| Problem statement |
Copy every line of the data that includes the string "library".

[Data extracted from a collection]
^^^^^^^^^^^^^^^^
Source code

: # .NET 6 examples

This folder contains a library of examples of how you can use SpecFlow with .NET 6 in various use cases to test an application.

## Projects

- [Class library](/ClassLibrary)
^^^^^^^^^^^^^^^^
| Answer for this exercise |
This folder contains a library of examples of how you can use SpecFlow with .NET 6 in various use cases to test an application.
- [Class library](/ClassLibrary)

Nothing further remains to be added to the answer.